Find the number of lines containing the string "small" in the data. Answer with the number by itself.

[[ DATA UNDER STUDY open ]]

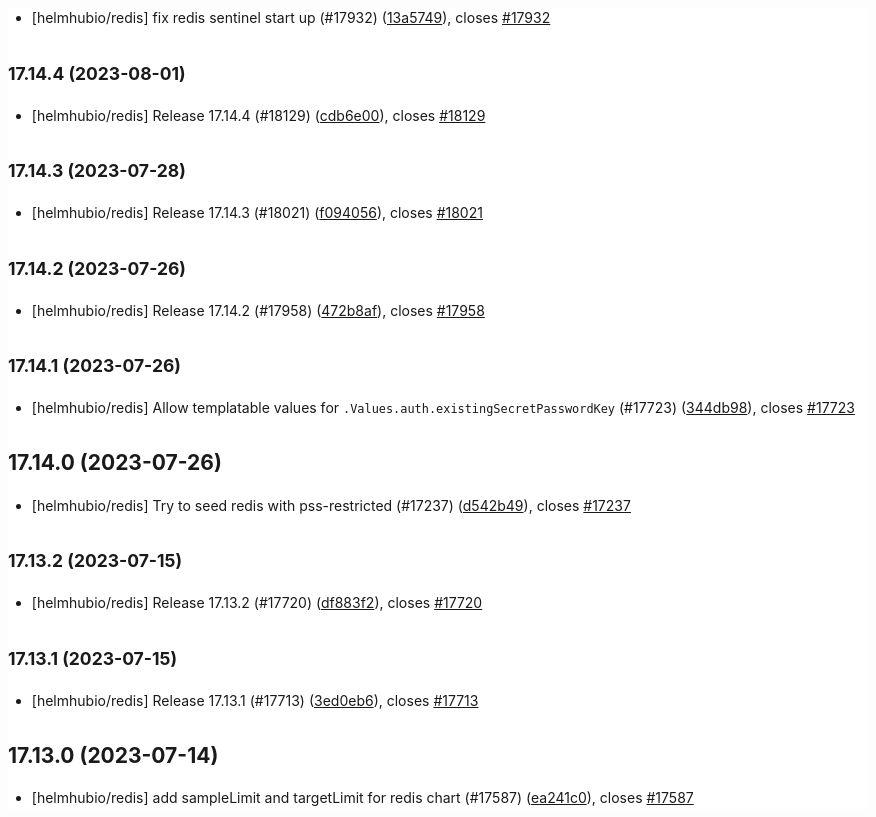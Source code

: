 * [helmhubio/redis] fix redis sentinel start up (#17932) ([13a5749](https://github.com/helmhub-io/charts/commit/13a5749b2c67df1e298d39ac0401bbfb5c28e622)), closes [#17932](https://github.com/helmhub-io/charts/issues/17932)

## <small>17.14.4 (2023-08-01)</small>

* [helmhubio/redis] Release 17.14.4 (#18129) ([cdb6e00](https://github.com/helmhub-io/charts/commit/cdb6e00b3faf85453711e0da50462888e1268829)), closes [#18129](https://github.com/helmhub-io/charts/issues/18129)

## <small>17.14.3 (2023-07-28)</small>

* [helmhubio/redis] Release 17.14.3 (#18021) ([f094056](https://github.com/helmhub-io/charts/commit/f0940561bb403eeb7cc81a77ef3795b6da9d52a3)), closes [#18021](https://github.com/helmhub-io/charts/issues/18021)

## <small>17.14.2 (2023-07-26)</small>

* [helmhubio/redis] Release 17.14.2 (#17958) ([472b8af](https://github.com/helmhub-io/charts/commit/472b8af87fc0a286d16ba1084299e6e8025908fa)), closes [#17958](https://github.com/helmhub-io/charts/issues/17958)

## <small>17.14.1 (2023-07-26)</small>

* [helmhubio/redis] Allow templatable values for `.Values.auth.existingSecretPasswordKey` (#17723) ([344db98](https://github.com/helmhub-io/charts/commit/344db989bdfae12b3eec1675e83a865ff57c2e31)), closes [#17723](https://github.com/helmhub-io/charts/issues/17723)

## 17.14.0 (2023-07-26)

* [helmhubio/redis] Try to seed redis with pss-restricted (#17237) ([d542b49](https://github.com/helmhub-io/charts/commit/d542b49dfdc4db284e78509197055bcfa930f703)), closes [#17237](https://github.com/helmhub-io/charts/issues/17237)

## <small>17.13.2 (2023-07-15)</small>

* [helmhubio/redis] Release 17.13.2 (#17720) ([df883f2](https://github.com/helmhub-io/charts/commit/df883f2a8185d75f4c79793624b40c6a5a3cef6f)), closes [#17720](https://github.com/helmhub-io/charts/issues/17720)

## <small>17.13.1 (2023-07-15)</small>

* [helmhubio/redis] Release 17.13.1 (#17713) ([3ed0eb6](https://github.com/helmhub-io/charts/commit/3ed0eb6706d5f1fd1f8b8b25b5f09c5d1a6a30e8)), closes [#17713](https://github.com/helmhub-io/charts/issues/17713)

## 17.13.0 (2023-07-14)

* [helmhubio/redis] add sampleLimit and targetLimit for redis chart (#17587) ([ea241c0](https://github.com/helmhub-io/charts/commit/ea241c09dddba5de578896be27947a24c444210e)), closes [#17587](https://github.com/helmhub-io/charts/issues/17587)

[[ DATA UNDER STUDY closed ]]

OUTPUT ▸ 6